[Stored data entries]
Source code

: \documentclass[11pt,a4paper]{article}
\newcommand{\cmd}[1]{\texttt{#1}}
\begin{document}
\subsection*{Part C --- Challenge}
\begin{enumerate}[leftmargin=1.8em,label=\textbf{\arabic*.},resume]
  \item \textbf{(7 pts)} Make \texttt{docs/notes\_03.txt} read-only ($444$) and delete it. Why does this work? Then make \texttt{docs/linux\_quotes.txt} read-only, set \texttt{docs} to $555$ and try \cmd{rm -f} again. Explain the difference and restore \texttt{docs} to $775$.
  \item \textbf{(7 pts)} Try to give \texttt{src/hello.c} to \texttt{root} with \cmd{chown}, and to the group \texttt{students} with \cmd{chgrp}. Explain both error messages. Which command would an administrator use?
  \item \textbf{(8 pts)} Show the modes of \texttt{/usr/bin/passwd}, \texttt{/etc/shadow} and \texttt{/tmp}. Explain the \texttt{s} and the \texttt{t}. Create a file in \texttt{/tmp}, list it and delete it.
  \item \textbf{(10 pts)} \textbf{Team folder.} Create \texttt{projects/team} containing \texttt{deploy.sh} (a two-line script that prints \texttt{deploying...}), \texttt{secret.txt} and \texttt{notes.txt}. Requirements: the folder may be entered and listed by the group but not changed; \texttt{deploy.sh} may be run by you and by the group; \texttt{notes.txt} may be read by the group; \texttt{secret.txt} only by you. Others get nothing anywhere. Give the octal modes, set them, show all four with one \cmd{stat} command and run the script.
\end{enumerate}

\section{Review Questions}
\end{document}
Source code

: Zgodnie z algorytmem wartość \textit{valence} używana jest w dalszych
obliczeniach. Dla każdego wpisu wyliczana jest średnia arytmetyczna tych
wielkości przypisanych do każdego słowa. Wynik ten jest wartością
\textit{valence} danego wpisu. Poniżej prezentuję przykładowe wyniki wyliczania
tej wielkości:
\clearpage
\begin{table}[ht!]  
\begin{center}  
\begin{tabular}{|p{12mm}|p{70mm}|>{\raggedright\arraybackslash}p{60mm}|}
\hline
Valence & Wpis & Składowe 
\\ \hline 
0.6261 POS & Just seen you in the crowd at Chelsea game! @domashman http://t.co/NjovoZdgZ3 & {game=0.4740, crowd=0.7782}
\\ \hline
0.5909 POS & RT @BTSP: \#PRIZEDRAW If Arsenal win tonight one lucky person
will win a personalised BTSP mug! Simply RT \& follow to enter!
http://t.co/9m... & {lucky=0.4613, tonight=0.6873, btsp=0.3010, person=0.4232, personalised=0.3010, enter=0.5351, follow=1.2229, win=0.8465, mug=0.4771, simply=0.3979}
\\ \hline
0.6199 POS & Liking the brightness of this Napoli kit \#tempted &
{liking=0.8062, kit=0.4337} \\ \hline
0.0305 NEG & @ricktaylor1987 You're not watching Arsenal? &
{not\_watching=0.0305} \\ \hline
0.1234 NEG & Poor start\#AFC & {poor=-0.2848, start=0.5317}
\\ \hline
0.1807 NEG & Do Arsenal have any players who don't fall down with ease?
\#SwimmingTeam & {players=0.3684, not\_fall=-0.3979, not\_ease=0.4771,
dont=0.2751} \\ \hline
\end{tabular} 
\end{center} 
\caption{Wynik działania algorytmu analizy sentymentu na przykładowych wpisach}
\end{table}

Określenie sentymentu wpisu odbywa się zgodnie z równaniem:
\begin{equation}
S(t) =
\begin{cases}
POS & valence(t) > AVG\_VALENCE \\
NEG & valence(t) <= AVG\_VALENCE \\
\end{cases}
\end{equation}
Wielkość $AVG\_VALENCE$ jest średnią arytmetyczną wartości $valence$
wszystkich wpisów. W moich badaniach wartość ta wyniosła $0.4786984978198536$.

- [EXERCISE INSTRUCTIONS] Scan the records above, count the lines with "hline" in them, and give only the number.

- [ANSWER TO THE PROBLEM] 8